Mais le coup de maître de Parade est le chapitre central, construit en narration théâtrale entre différentes personnalités concernées par l’art, autour d’une même tablée et de la directrice du musée attenant où l’ouverture de la rétrospective d’une autre célèbre G. a été brutalement interrompue et le public officiel évacué à la suite du suicide d’un visiteur qui s’est jeté du dernier étage dans l’atrium.

Tout y passe, dans cette conversation où le snobisme est intelligent. Les rapports femme/homme ? Rapports vie/mort, voyons !

« Je croyais que la masculinité n’existait plus, fit platement observer Betsy. Je croyais qu’il n’y avait plus que de la violence. Quoi qu’il en soit, dit-elle à Thomas, nombre de gens ont trop peur de se tuer, même s’ils en ont envie. Parce que ce dont ils ont peur, en réalité, c’est d’être en vie. »  Le bruit mat du corps chuté dans l’après-midi à deux pas n’empêche pas de caqueter sur l’existence.

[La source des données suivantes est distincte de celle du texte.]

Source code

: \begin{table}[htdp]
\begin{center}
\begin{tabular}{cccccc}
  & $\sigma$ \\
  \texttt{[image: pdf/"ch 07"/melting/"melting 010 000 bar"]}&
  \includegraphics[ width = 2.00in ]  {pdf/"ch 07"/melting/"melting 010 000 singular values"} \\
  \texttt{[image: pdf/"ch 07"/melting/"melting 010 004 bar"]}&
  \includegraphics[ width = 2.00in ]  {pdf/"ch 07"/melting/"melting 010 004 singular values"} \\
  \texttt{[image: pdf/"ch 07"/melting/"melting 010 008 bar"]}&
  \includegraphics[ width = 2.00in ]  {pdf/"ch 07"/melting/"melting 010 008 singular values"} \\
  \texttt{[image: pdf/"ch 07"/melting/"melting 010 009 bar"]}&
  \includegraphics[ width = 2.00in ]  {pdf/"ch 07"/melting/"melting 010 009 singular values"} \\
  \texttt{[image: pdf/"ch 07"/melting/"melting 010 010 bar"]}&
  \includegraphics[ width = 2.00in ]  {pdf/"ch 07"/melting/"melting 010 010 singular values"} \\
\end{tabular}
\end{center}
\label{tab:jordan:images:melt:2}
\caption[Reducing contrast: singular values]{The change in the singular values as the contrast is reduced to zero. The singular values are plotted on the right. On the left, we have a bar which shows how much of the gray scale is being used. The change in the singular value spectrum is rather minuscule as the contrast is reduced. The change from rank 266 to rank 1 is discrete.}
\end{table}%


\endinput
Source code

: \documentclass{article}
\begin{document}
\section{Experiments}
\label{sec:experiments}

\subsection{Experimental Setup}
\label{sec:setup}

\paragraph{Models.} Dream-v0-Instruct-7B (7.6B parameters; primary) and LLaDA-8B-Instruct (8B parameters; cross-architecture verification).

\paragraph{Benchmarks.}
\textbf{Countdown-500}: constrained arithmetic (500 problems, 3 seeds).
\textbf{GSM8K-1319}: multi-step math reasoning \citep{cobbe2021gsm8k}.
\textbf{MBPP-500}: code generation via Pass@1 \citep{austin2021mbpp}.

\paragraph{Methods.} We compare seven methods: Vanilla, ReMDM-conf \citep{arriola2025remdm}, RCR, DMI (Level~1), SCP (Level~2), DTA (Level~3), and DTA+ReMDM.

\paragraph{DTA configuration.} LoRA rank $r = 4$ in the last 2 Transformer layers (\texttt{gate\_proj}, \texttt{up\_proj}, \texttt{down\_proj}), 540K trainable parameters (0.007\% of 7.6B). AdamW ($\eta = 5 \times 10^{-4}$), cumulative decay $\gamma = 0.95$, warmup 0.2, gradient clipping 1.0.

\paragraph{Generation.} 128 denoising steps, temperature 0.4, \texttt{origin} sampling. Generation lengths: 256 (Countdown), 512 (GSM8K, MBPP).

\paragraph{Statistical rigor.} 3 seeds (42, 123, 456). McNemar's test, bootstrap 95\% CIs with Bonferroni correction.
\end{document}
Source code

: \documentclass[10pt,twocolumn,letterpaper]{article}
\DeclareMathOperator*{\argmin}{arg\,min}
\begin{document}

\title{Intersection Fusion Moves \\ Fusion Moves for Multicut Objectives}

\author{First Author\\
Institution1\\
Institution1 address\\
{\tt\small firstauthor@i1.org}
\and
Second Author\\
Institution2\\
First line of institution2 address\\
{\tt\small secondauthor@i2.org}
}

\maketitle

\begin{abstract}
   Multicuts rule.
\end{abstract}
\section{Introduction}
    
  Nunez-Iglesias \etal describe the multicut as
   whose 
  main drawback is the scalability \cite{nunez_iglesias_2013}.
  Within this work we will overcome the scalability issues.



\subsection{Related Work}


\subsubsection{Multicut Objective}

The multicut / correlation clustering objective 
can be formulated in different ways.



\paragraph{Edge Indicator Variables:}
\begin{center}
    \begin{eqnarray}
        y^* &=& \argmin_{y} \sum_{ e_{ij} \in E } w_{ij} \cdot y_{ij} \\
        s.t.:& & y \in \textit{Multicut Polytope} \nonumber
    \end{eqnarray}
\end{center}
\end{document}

La maternité ? Pas si simple…

« Si vous deviez défendre votre enfant, par exemple, vous vous mettriez peut-être en danger sans réfléchir. – Je n’ai pas d’enfant, dit Thomas, mais cette question m’a souvent travaillé. Je sais qu’on y voit là presque un fait admis ; et si ce n’était pas vrai ? (…)
La seule personne qui l’a admis en ma présence, c’est une jeune femme de ma connaissance qui venait d’avoir une petite fille. Elle avait très peur des chiens et, un jour, alors que l’enfant n’était âgée que de quelques semaines, elle l’a emmenée au parc. Alors qu’elle la tenait dans ses bras, un gros chien a couru vers elles en aboyant et, avant de se rendre compte de ce qu’elle faisait, elle a brandi le bébé comme une sorte de bouclier. (…)
Son comportement l’a horrifiée, et ça signifiait, croyait-elle, qu’elle n’était pas faite pour être mère. C’était pourtant une très bonne mère (…).
– Au moins, votre amie avait une excuse, car le chien représentait un véritable danger, dit Julia à Thomas, bien que ce soit précisément ce qui rend son histoire choquante, je suppose.
 »

Vous avez noté le « je suppose », qui est de ces incises dont Rachel Cusk ponctue régulièrement ses dialogues et descriptions ; il y a, dans son tour d’esprit et donc dans son style, une forme de recul plus subtil qu’ironie subreptice ; cela explique en partie le charme qui se dégage de sa prose, elle approfondit à fleur de peau.

Le bruit d’une comédie humaine

Arrive un autre qui se joint à la table pendant que les serveurs régulièrement s’enquièrent des boissons qui, ma foi, se laissent boire.
« Vous êtes sûrs que je ne vous interromps pas ? dit-il. J’ai voulu visiter l’exposition cet après-midi, continua-t-il à l’intention de la directrice, mais le musée était fermé.
– Il y a eu un accident, dit-elle. Le bâtiment a dû être évacué, et il fallu tout annuler. Certaines personnes présentes ici ce soir sont venues de l’autre bout du monde (…).
– Quel dommage, fit Thomas, parcourant la table. Et je suppose qu’il vous faut maintenant tous repartir à l’autre bout du monde. Cela doit vous paraître étrange, comme si vous étiez venus ici pour créer du silence. J’ai vu une ambulance devant le musée, dit-il à la directrice. J’espère que ce n’était pas trop grave. – Si, plutôt, répondit-elle. Un homme s’est tué à l’intérieur. – Il a d’abord veillé à visiter l’exposition, dit Mauro. Il y a dans cet acte une forme de politesse.
 »

C’est ainsi que la comédie humaine bruit jusque dans tard dans la nuit, plus ou moins tard dans la vie.

Rachel Cusk n’en fait pas un bal ni mystère, ne craignant pas de penser aussi sérieusement qu’on sourit, quand on y regarde bien.

Jean-Philippe Domecq

à lire :

  • Les ouvrages de Rachel Cusk ont paru aux éditions de l’Olivier et aux éditions Gallimard, où ils sont traduits de l’anglais par Blandine Longre.
  • Parade a paru dans la collection « Du monde entier », 204 p., 20 €, puis en Folio
  • Le Serpent à plumes, de D.H. Lawrence, est publié en Livre de poche.